**TASK DESCRIPTION:** The records follow. Copy them exactly, but omit the pictures.
::: SUPPLIED DATA
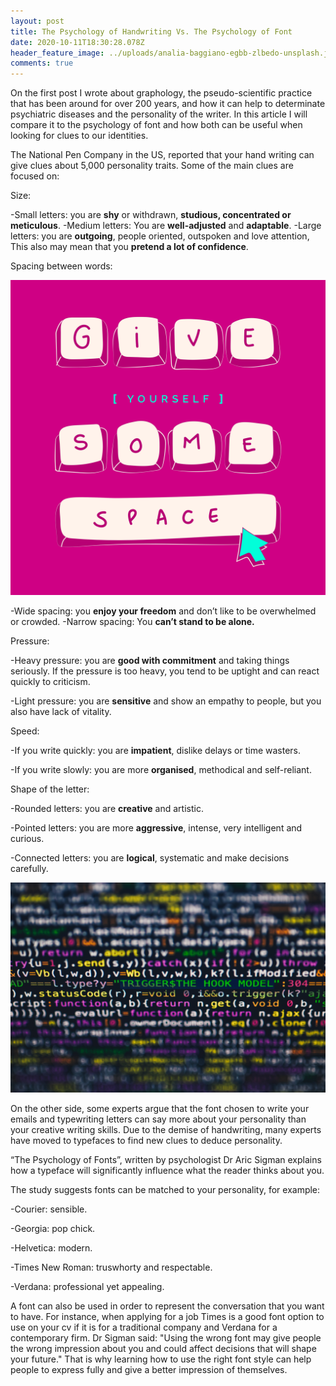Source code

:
 ```yaml
---
layout: post
title: The Psychology of Handwriting Vs. The Psychology of Font
date: 2020-10-11T18:30:28.078Z
header_feature_image: ../uploads/analia-baggiano-egbb-zlbedo-unsplash.jpg
comments: true
---
```

On the first post I wrote about graphology, the pseudo-scientific practice that has been around for over 200 years, and how it can help to determinate psychiatric diseases and the personality of the writer. In this article I will compare it to the psychology of font and how both can be useful when looking for clues to our identities.

The National Pen Company in the US, reported that your hand writing can give clues about 5,000 personality traits. Some of the main clues are focused on: 

 Size:

\-Small letters: you are **shy** or withdrawn, **studious, concentrated or meticulous**.
-Medium letters: You are **well-adjusted** and **adaptable**.
-Large letters: you are **outgoing**, people oriented, outspoken and love attention, This also may mean that you **pretend a lot of confidence**.

Spacing between words:

![](../uploads/united-nations-covid-19-response-tocmy_axt3w-unsplash.jpg)

\-Wide spacing: you **enjoy your freedom** and don’t like to be overwhelmed or crowded.
-Narrow spacing: You **can’t stand to be alone.**

Pressure:

\-Heavy pressure: you are **good with commitment** and taking things seriously. If the pressure is too heavy, you tend to be uptight and can react quickly to criticism. 

\-Light pressure: you are **sensitive** and show an empathy to people, but you also have lack of vitality.

Speed:

\-If you write quickly: you are **impatient**, dislike delays or time wasters.

\-If you write slowly: you are more **organised**, methodical and self-reliant.

Shape of the letter:

\-Rounded letters: you are **creative** and artistic.

\-Pointed letters: you are more **aggressive**, intense, very intelligent and curious.

\-Connected letters: you are **logical**, systematic and make decisions carefully.

![](../uploads/markus-spiske-rwkhlvk-bsm-unsplash.jpg)

On the other side, some experts argue that the font chosen to write your emails and typewriting letters can say more about your personality than your creative writing skills. Due to the demise of handwriting, many experts have moved to typefaces to find new clues to deduce personality.

“The Psychology of Fonts”, written by psychologist Dr Aric Sigman explains how a typeface will significantly influence what the reader thinks about you.  

The study suggests fonts can be matched to your personality, for example:

\-Courier: sensible.

\-Georgia: pop chick.

\-Helvetica: modern.

\-Times New Roman: truswhorty and respectable.

\-Verdana: professional yet appealing.

A font can also be used in order to represent the conversation that you want to have. For instance, when applying for a job Times is a good font option to use on your cv if it is for a traditional company and Verdana for a contemporary firm.
Dr Sigman said: "Using the wrong font may give people the wrong impression about you and could affect decisions that will shape your future."
That is why learning how to use the right font style can help people to express fully and give a better impression of themselves.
::::::
**RESPONSE:**
Source code

:
 ```yaml
---
layout: post
title: The Psychology of Handwriting Vs. The Psychology of Font
date: 2020-10-11T18:30:28.078Z
header_feature_image: ../uploads/analia-baggiano-egbb-zlbedo-unsplash.jpg
comments: true
---
```

On the first post I wrote about graphology, the pseudo-scientific practice that has been around for over 200 years, and how it can help to determinate psychiatric diseases and the personality of the writer. In this article I will compare it to the psychology of font and how both can be useful when looking for clues to our identities.

The National Pen Company in the US, reported that your hand writing can give clues about 5,000 personality traits. Some of the main clues are focused on: 

 Size:

\-Small letters: you are **shy** or withdrawn, **studious, concentrated or meticulous**.
-Medium letters: You are **well-adjusted** and **adaptable**.
-Large letters: you are **outgoing**, people oriented, outspoken and love attention, This also may mean that you **pretend a lot of confidence**.

Spacing between words:

![](../uploads/united-nations-covid-19-response-tocmy_axt3w-unsplash.jpg)

\-Wide spacing: you **enjoy your freedom** and don’t like to be overwhelmed or crowded.
-Narrow spacing: You **can’t stand to be alone.**

Pressure:

\-Heavy pressure: you are **good with commitment** and taking things seriously. If the pressure is too heavy, you tend to be uptight and can react quickly to criticism. 

\-Light pressure: you are **sensitive** and show an empathy to people, but you also have lack of vitality.

Speed:

\-If you write quickly: you are **impatient**, dislike delays or time wasters.

\-If you write slowly: you are more **organised**, methodical and self-reliant.

Shape of the letter:

\-Rounded letters: you are **creative** and artistic.

\-Pointed letters: you are more **aggressive**, intense, very intelligent and curious.

\-Connected letters: you are **logical**, systematic and make decisions carefully.

![](../uploads/markus-spiske-rwkhlvk-bsm-unsplash.jpg)

On the other side, some experts argue that the font chosen to write your emails and typewriting letters can say more about your personality than your creative writing skills. Due to the demise of handwriting, many experts have moved to typefaces to find new clues to deduce personality.

“The Psychology of Fonts”, written by psychologist Dr Aric Sigman explains how a typeface will significantly influence what the reader thinks about you.  

The study suggests fonts can be matched to your personality, for example:

\-Courier: sensible.

\-Georgia: pop chick.

\-Helvetica: modern.

\-Times New Roman: truswhorty and respectable.

\-Verdana: professional yet appealing.

A font can also be used in order to represent the conversation that you want to have. For instance, when applying for a job Times is a good font option to use on your cv if it is for a traditional company and Verdana for a contemporary firm.
Dr Sigman said: "Using the wrong font may give people the wrong impression about you and could affect decisions that will shape your future."
That is why learning how to use the right font style can help people to express fully and give a better impression of themselves.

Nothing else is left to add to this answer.